Cardi e cardellini europei nel cornetano San Francesco

di Giacomo E. Carretto

La cappella a destra dell’abside di San Francesco (studiata da Giannino Tiziani) fu voluta da Chiara Parma per il marito Arcangelo Cardini, patrizio cornetano, e passò poi ai Falzacappa. Nei suoi stucchi barocchi è ripetuto lo stemma dei Cardini, un cardellino su tre fiori di cardo, ma sotto la lapide, con il busto di Arcangelo, lo stemma in marmo ha un solo cardo. In alto vediamo uno scudo partito, contenente gli stemmi Cardini e Parma, quest’ultimo ancora con i tre cardi caricati sul tutto.

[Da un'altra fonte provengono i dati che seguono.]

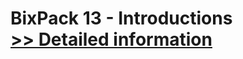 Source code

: # BixPack 13 - Introductions<br />[>> Detailed information](https://secure.shareit.com/shareit/product.html?productid=300602079&affiliateid=200057808) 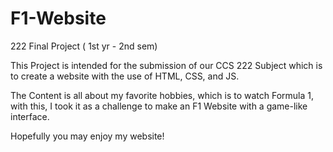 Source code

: # F1-Website
222 Final Project ( 1st yr - 2nd sem)


This Project is intended for the submission of our CCS 222 Subject which is to create a website with the use of HTML, CSS, and JS.

The Content is all about my favorite hobbies, which is to watch Formula 1, with this, I took it as a challenge to make an F1 Website with a game-like interface. 

Hopefully you may enjoy my website!





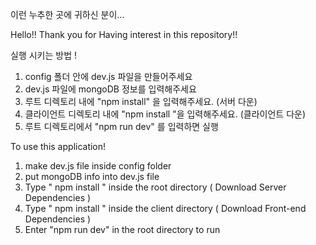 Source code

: 이런 누추한 곳에 귀하신 분이...

Hello!!
Thank you for Having interest in this repository!! 

실행 시키는 방법 !

1. config 폴더 안에 dev.js 파일을 만들어주세요
2. dev.js 파일에 mongoDB 정보를 입력해주세요
3. 루트 디렉토리 내에 "npm install" 을 입력해주세요. (서버 다운)
4. 클라이언트 디렉토리 내에 "npm install "을 입력해주세요. (클라이언트 다운)
5. 루트 디렉토리에서 "npm run dev" 를 입력하면 실행

To use this application! 

1. make dev.js file inside config folder 
2. put mongoDB info into dev.js file 
3. Type  " npm install " inside the root directory  ( Download Server Dependencies ) 
4. Type " npm install " inside the client directory ( Download Front-end Dependencies )
5. Enter "npm run dev" in the root directory to run
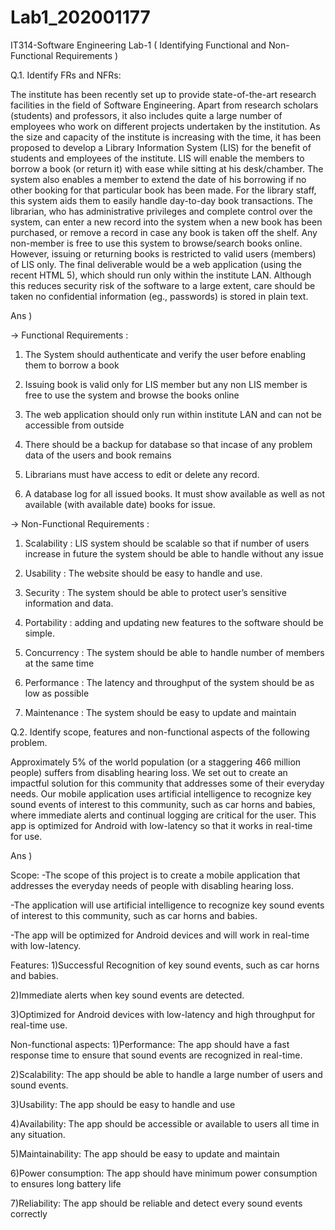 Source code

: # Lab1_202001177
IT314-Software Engineering Lab-1 ( Identifying Functional and Non-Functional Requirements )


Q.1. Identify FRs and NFRs:

The institute has been recently set up to provide state-of-the-art research facilities in the field of Software Engineering. Apart from research scholars (students) and professors, it also includes quite a large number of employees who work on different projects undertaken by the institution. As the size and capacity of the institute is increasing with the time, it has been proposed to develop a Library Information System (LIS) for the benefit of students and employees of the institute. LIS will enable the members to borrow a book (or return it) with ease while sitting at his desk/chamber. The system also enables a member to extend the date of his borrowing if no other booking for that particular book has been made. For the library staff, this system aids them to easily handle day-to-day book transactions. The librarian, who has administrative privileges and complete control over the system, can enter a new record into the system when a new book has been purchased, or remove a record in case any book is taken off the shelf. Any non-member is free to use this system to browse/search books online. However, issuing or returning books is restricted to valid users (members) of LIS only.
The final deliverable would be a web application (using the recent HTML 5), which should run only within the institute LAN. Although this reduces security risk of the software to a large extent, care should be taken no confidential information (eg., passwords) is stored in plain text.


Ans )

→ Functional Requirements :

1) The System should authenticate and verify the user before enabling them to borrow a book

2) Issuing book is valid only for LIS member but any non LIS member is free to use the system and browse the books online

3) The web application should only run within institute LAN and can not be accessible from outside

4) There should be a backup for database so that incase of any problem data of the users and book remains

5) Librarians must have access to edit or delete any record.

6) A database log for all issued books. It must show available as well as not available (with available date) books for issue.


→ Non-Functional Requirements  :

1) Scalability : LIS system should be scalable so that if number of users increase in future the system should be able to handle without any issue

2) Usability : The website should be easy to handle and use.

3) Security : The system should be able to protect user’s sensitive information and data.

4) Portability : adding and updating new features to the software should be simple.

5) Concurrency : The system should be able to handle number of members at the same time

6) Performance : The latency and throughput of the system should be as low as possible

7) Maintenance : The system should be easy to update and maintain



Q.2. Identify scope, features and non-functional aspects of the following problem.

Approximately 5% of the world population (or a staggering 466 million people) suffers from
disabling hearing loss. We set out to create an impactful solution for this community that
addresses some of their everyday needs. Our mobile application uses artificial intelligence to
recognize key sound events of interest to this community, such as car horns and babies,
where immediate alerts and continual logging are critical for the user. This app is optimized
for Android with low-latency so that it works in real-time for use.


Ans ) 


Scope: 
-The scope of this project is to create a mobile application that addresses the everyday needs of people with disabling hearing loss. 

-The application will use artificial intelligence to recognize key sound events of interest to this community, such as car horns and babies. 

-The app will be optimized for Android devices and will work in real-time with low-latency.



Features: 
1)Successful Recognition of key sound events, such as car horns and babies. 

2)Immediate alerts when key sound events are detected. 

3)Optimized for Android devices with low-latency and high throughput for real-time use.



Non-functional aspects: 
1)Performance: The app should have a fast response time to ensure that sound events are recognized in real-time. 

2)Scalability: The app should be able to handle a large number of users and sound events. 

3)Usability: The app should be easy to handle and use 

4)Availability: The app should be accessible or available to users all time in any situation.

5)Maintainability: The app should be easy to update and maintain

6)Power consumption: The app should have minimum power consumption to ensures long battery life

7)Reliability: The app should be reliable and detect every sound events correctly







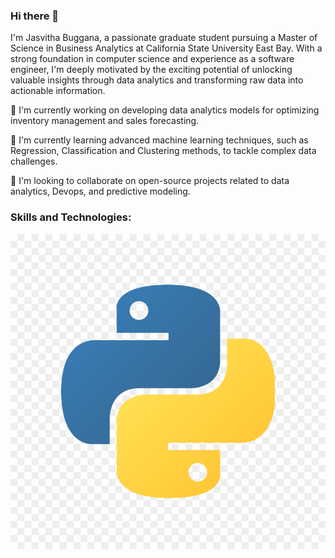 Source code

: ### Hi there 👋
I'm Jasvitha Buggana, a passionate graduate student pursuing a Master of Science in Business Analytics at California State University East Bay. With a strong foundation in computer science and experience as a software engineer, I'm deeply motivated by the exciting potential of unlocking valuable insights through data analytics and transforming raw data into actionable information.

🔭 I'm currently working on developing data analytics models for optimizing inventory management and sales forecasting.

🌱 I'm currently learning advanced machine learning techniques, such as Regression, Classification and Clustering methods, to tackle complex data challenges.

👯 I'm looking to collaborate on open-source projects related to data analytics, Devops, and predictive modeling.
### Skills and Technologies:

![Python Logo](pythonlogo.jpg)




<!--
**jasvithaBuggana/JasvithaBuggana** is a ✨ _special_ ✨ repository because its `README.md` (this file) appears on your GitHub profile.

Here are some ideas to get you started:

- 🔭 I’m currently working on ...
- 🌱 I’m currently learning ...
- 👯 I’m looking to collaborate on ...
- 🤔 I’m looking for help with ...
- 💬 Ask me about ...
- 📫 How to reach me: ...
- 😄 Pronouns: ...
- ⚡ Fun fact: ...
-->
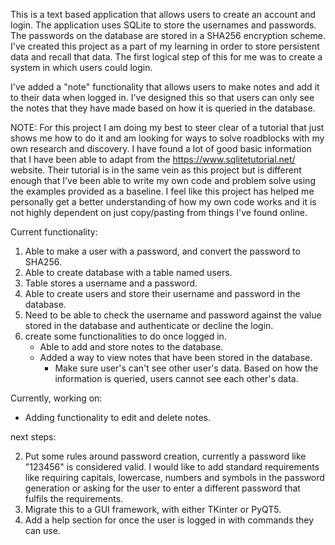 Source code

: This is a text based application that allows users to create an account and login. The application uses SQLite to store
the usernames and passwords. The passwords on the database are stored in a SHA256 encryption scheme. I've created this 
project as a part of my learning in order to store persistent data and recall that data. The first logical step of this
for me was to create a system in which users could login. 

I've added a "note" functionality that allows users to make notes and add it to their data when logged in. I've designed
this so that users can only see the notes that they have made based on how it is queried in the database. 


NOTE:
For this project I am doing my best to steer clear of a tutorial that just shows me how to do it and am looking for ways 
to solve roadblocks with my own research and discovery. I have found a lot of good basic information that I have been 
able to adapt from the https://www.sqlitetutorial.net/ website. Their tutorial is in the same vein as this project but 
is different enough that I've been able to write my own code and problem solve using the examples provided as a 
baseline. I feel like this project has helped me personally get a better understanding of how my own code works and it
is not highly dependent on just copy/pasting from things I've found online. 


Current functionality:
1. Able to make a user with a password, and convert the password to SHA256.
2. Able to create database with a table named users.
3. Table stores a username and a password.
4. Able to create users and store their username and password in the database. 
5. Need to be able to check the username and password against the value stored in the database and authenticate or
decline the login. 
6. create some functionalities to do once logged in.
   - Able to add and store notes to the database.
   - Added a way to view notes that have been stored in the database.
     - Make sure user's can't see other user's data. Based on how the information is queried, users cannot see each 
     other's data. 

Currently, working on:
- Adding functionality to edit and delete notes.  

next steps:

2. Put some rules around password creation, currently a password like "123456" is considered valid. I would like to add
standard requirements like requiring capitals, lowercase, numbers and symbols in the password generation or asking for
the user to enter a different password that fulfils the requirements. 
3. Migrate this to a GUI framework, with either TKinter or PyQT5. 
4. Add a help section for once the user is logged in with commands they can use.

È uno scudo ovale, quindi femminile, con la cordigliera che lo circonda non annodata in basso, quindi vedovile secondo un’usanza forse introdotta da Anna di Bretagna vedova di Carlo VIII: dovrebbe mancare lo scudo, perché simbolo guerresco, e l’elmo che, invece, qui vediamo. (Le illustrazioni mostrano la cappella Cardini/Falzacappa in una foto del 1900 circa e tre particolari della stessa).

Il cardellino è simbolo della Passione, perché ferito dalle spine del cardo o da quelle della corona di Cristo, che tentava di estrarre. Rappresenta anche l’anima che vola in cielo, abbandonando la gabbia rimasta aperta come l’anima abbandona il corpo: negli stucchi cornetani è posato sul cardo, ma spicca il volo nello stemma in alto e in quello sotto la lapide di Arcangelo.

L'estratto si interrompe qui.